▶ _What is expected_: Only one span of the listing below should come back. It runs from the line with "- **Pandas**: Data processing" through the line with "- **OpenCV**: Computer vision operations", and each of its lines must be reproduced exactly.

Top of Data to examine

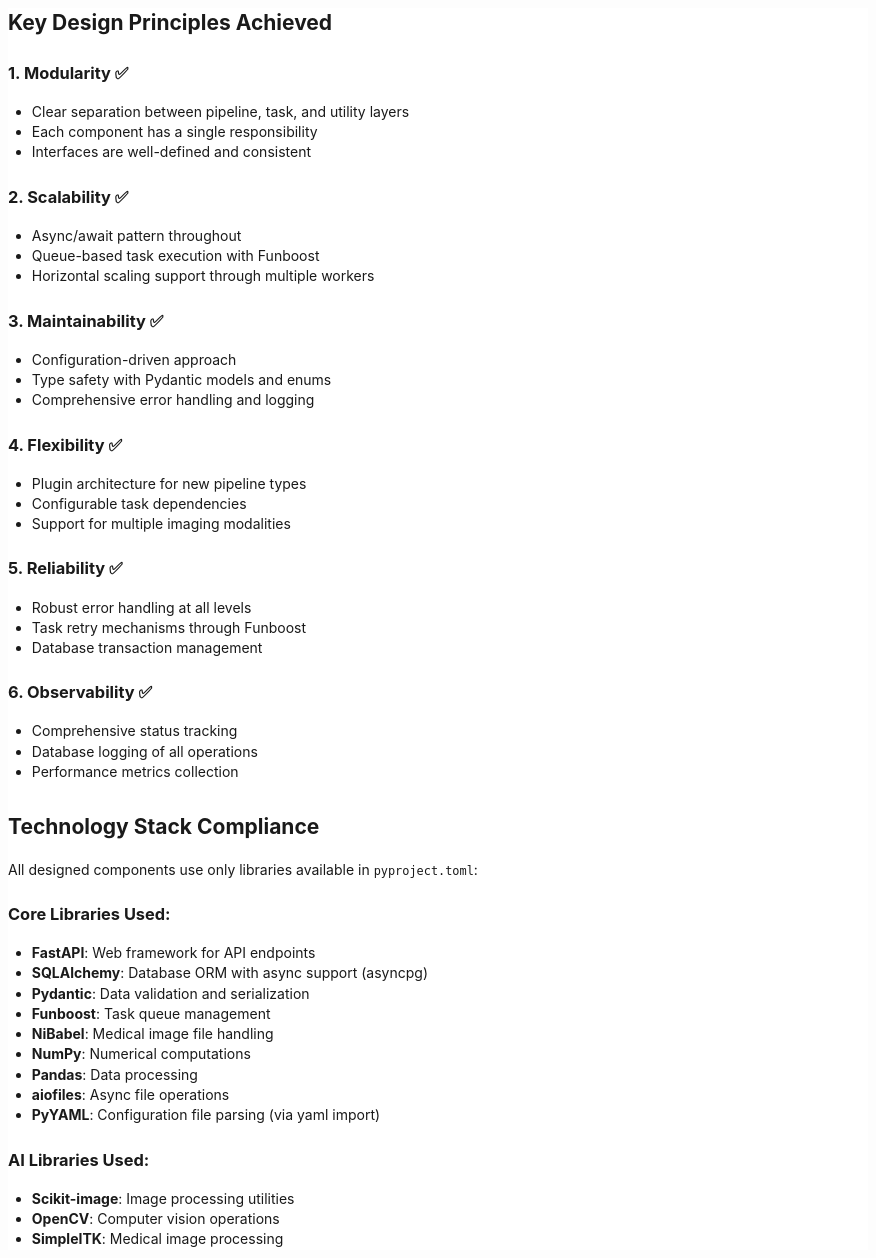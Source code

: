 ## Key Design Principles Achieved

### 1. Modularity ✅
- Clear separation between pipeline, task, and utility layers
- Each component has a single responsibility
- Interfaces are well-defined and consistent

### 2. Scalability ✅ 
- Async/await pattern throughout
- Queue-based task execution with Funboost
- Horizontal scaling support through multiple workers

### 3. Maintainability ✅
- Configuration-driven approach
- Type safety with Pydantic models and enums
- Comprehensive error handling and logging

### 4. Flexibility ✅
- Plugin architecture for new pipeline types
- Configurable task dependencies
- Support for multiple imaging modalities

### 5. Reliability ✅
- Robust error handling at all levels
- Task retry mechanisms through Funboost
- Database transaction management

### 6. Observability ✅
- Comprehensive status tracking
- Database logging of all operations
- Performance metrics collection

## Technology Stack Compliance

All designed components use only libraries available in `pyproject.toml`:

### Core Libraries Used:
- **FastAPI**: Web framework for API endpoints
- **SQLAlchemy**: Database ORM with async support (asyncpg)
- **Pydantic**: Data validation and serialization
- **Funboost**: Task queue management
- **NiBabel**: Medical image file handling
- **NumPy**: Numerical computations
- **Pandas**: Data processing
- **aiofiles**: Async file operations
- **PyYAML**: Configuration file parsing (via yaml import)

### AI Libraries Used:
- **Scikit-image**: Image processing utilities
- **OpenCV**: Computer vision operations
- **SimpleITK**: Medical image processing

Bottom of Data to examine

▶ _Result of the task_:
- **Pandas**: Data processing
- **aiofiles**: Async file operations
- **PyYAML**: Configuration file parsing (via yaml import)

### AI Libraries Used:
- **Scikit-image**: Image processing utilities
- **OpenCV**: Computer vision operations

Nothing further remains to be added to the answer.